Collected data entries:
────
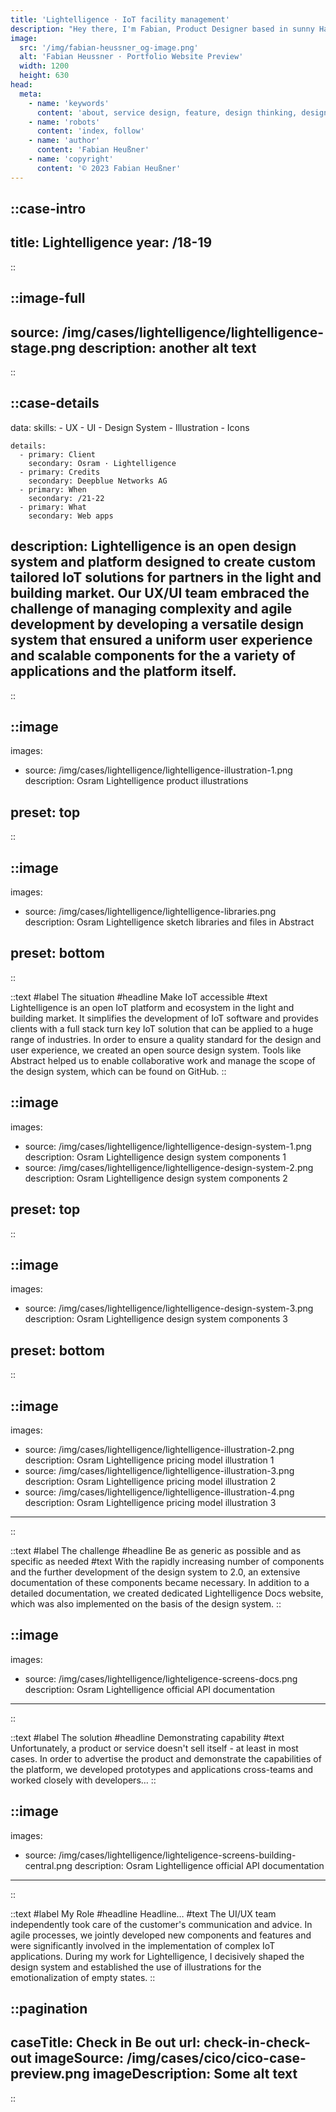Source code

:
 ```yaml
---
title: 'Lightelligence · IoT facility management'
description: "Hey there, I'm Fabian, Product Designer based in sunny Hamburg."
image:
  src: '/img/fabian-heussner_og-image.png'
  alt: 'Fabian Heussner · Portfolio Website Preview'
  width: 1200
  height: 630
head:
  meta:
    - name: 'keywords'
      content: 'about, service design, feature, design thinking, design, ux, ui, ux/ui, product design, designer, agile, ux research, wireframes, prototyping, ux writing, design systems, components, figma, hamburg'
    - name: 'robots'
      content: 'index, follow'
    - name: 'author'
      content: 'Fabian Heußner'
    - name: 'copyright'
      content: '© 2023 Fabian Heußner'
---
```



::case-intro
---
title: Lightelligence
year: /18-19
---
::


::image-full
---
source: /img/cases/lightelligence/lightelligence-stage.png
description: another alt text
---
::

::case-details
---
data:
    skills:
      - UX
      - UI
      - Design System
      - Illustration
      - Icons

    details:
      - primary: Client
        secondary: Osram · Lightelligence
      - primary: Credits
        secondary: Deepblue Networks AG
      - primary: When
        secondary: /21-22
      - primary: What
        secondary: Web apps
        
description: Lightelligence is an open design system and platform designed to create custom tailored IoT solutions for partners in the light and building market. Our UX/UI team embraced the challenge of managing complexity and agile development by developing a versatile design system that ensured a uniform user experience and scalable components for the a variety of applications and the platform itself.
---
::

::image
---
images:
  - source: /img/cases/lightelligence/lightelligence-illustration-1.png
    description: Osram Lightelligence product illustrations

preset: top
---
::


::image
---
images:
  - source: /img/cases/lightelligence/lightelligence-libraries.png
    description: Osram Lightelligence sketch libraries and files in Abstract

preset: bottom
---
::

::text
#label
The situation
#headline 
Make IoT accessible
#text 
Lightelligence is an open IoT platform and ecosystem in the light and building market. It simplifies the development of IoT software and provides clients with a full stack turn key IoT solution that can be applied to a huge range of industries. In order to ensure a quality standard for the design and user experience, we created an open source design system. Tools like Abstract helped us to enable collaborative work and manage the scope of the design system, which can be found on GitHub.
::

::image
---
images:
  - source: /img/cases/lightelligence/lightelligence-design-system-1.png
    description: Osram Lightelligence design system components 1
  - source: /img/cases/lightelligence/lightelligence-design-system-2.png
    description: Osram Lightelligence design system components 2

preset: top
---
::

::image
---
images:
  - source: /img/cases/lightelligence/lightelligence-design-system-3.png
    description: Osram Lightelligence design system components 3

preset: bottom
---
::

::image
---
images:
  - source: /img/cases/lightelligence/lightelligence-illustration-2.png
    description: Osram Lightelligence pricing model illustration 1
  - source: /img/cases/lightelligence/lightelligence-illustration-3.png
    description: Osram Lightelligence pricing model illustration 2
  - source: /img/cases/lightelligence/lightelligence-illustration-4.png
    description: Osram Lightelligence pricing model illustration 3
---
::

::text
#label
The challenge
#headline 
Be as generic as possible and as specific as needed
#text 
With the rapidly increasing number of components and the further development of the design system to 2.0, an extensive documentation of these components became necessary. In addition to a detailed documentation, we created dedicated Lightelligence Docs website, which was also implemented on the basis of the design system.
::

::image
---
images:
  - source: /img/cases/lightelligence/lighteligence-screens-docs.png
    description: Osram Lightelligence official API documentation

---
::

::text
#label
The solution
#headline 
Demonstrating capability
#text 
Unfortunately, a product or service doesn't sell itself - at least in most cases. In order to advertise the product and demonstrate the capabilities of the platform, we developed prototypes and applications cross-teams and worked closely with developers…
::

::image
---
images:
  - source: /img/cases/lightelligence/lighteligence-screens-building-central.png
    description: Osram Lightelligence official API documentation

---
::

::text
#label
My Role
#headline 
Headline…
#text 
The UI/UX team independently took care of the customer's communication and advice. In agile processes, we jointly developed new components and features and were significantly involved in the implementation of complex IoT applications. During my work for Lightelligence, I decisively shaped the design system and established the use of illustrations for the emotionalization of empty states.
::

::pagination
---
caseTitle: Check in Be out
url: check-in-check-out
imageSource: /img/cases/cico/cico-case-preview.png
imageDescription: Some alt text
---
::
────
Copy out nothing but the lines from the beginning of the records through the one that contains "- source: /img/cases/lightelligence/lightelligence-libraries.png". Skip the pictures.

● SOLUTION TO THE PROBLEM
Source code

:
 ```yaml
---
title: 'Lightelligence · IoT facility management'
description: "Hey there, I'm Fabian, Product Designer based in sunny Hamburg."
image:
  src: '/img/fabian-heussner_og-image.png'
  alt: 'Fabian Heussner · Portfolio Website Preview'
  width: 1200
  height: 630
head:
  meta:
    - name: 'keywords'
      content: 'about, service design, feature, design thinking, design, ux, ui, ux/ui, product design, designer, agile, ux research, wireframes, prototyping, ux writing, design systems, components, figma, hamburg'
    - name: 'robots'
      content: 'index, follow'
    - name: 'author'
      content: 'Fabian Heußner'
    - name: 'copyright'
      content: '© 2023 Fabian Heußner'
---
```



::case-intro
---
title: Lightelligence
year: /18-19
---
::


::image-full
---
source: /img/cases/lightelligence/lightelligence-stage.png
description: another alt text
---
::

::case-details
---
data:
    skills:
      - UX
      - UI
      - Design System
      - Illustration
      - Icons

    details:
      - primary: Client
        secondary: Osram · Lightelligence
      - primary: Credits
        secondary: Deepblue Networks AG
      - primary: When
        secondary: /21-22
      - primary: What
        secondary: Web apps
        
description: Lightelligence is an open design system and platform designed to create custom tailored IoT solutions for partners in the light and building market. Our UX/UI team embraced the challenge of managing complexity and agile development by developing a versatile design system that ensured a uniform user experience and scalable components for the a variety of applications and the platform itself.
---
::

::image
---
images:
  - source: /img/cases/lightelligence/lightelligence-illustration-1.png
    description: Osram Lightelligence product illustrations

preset: top
---
::


::image
---
images:
  - source: /img/cases/lightelligence/lightelligence-libraries.png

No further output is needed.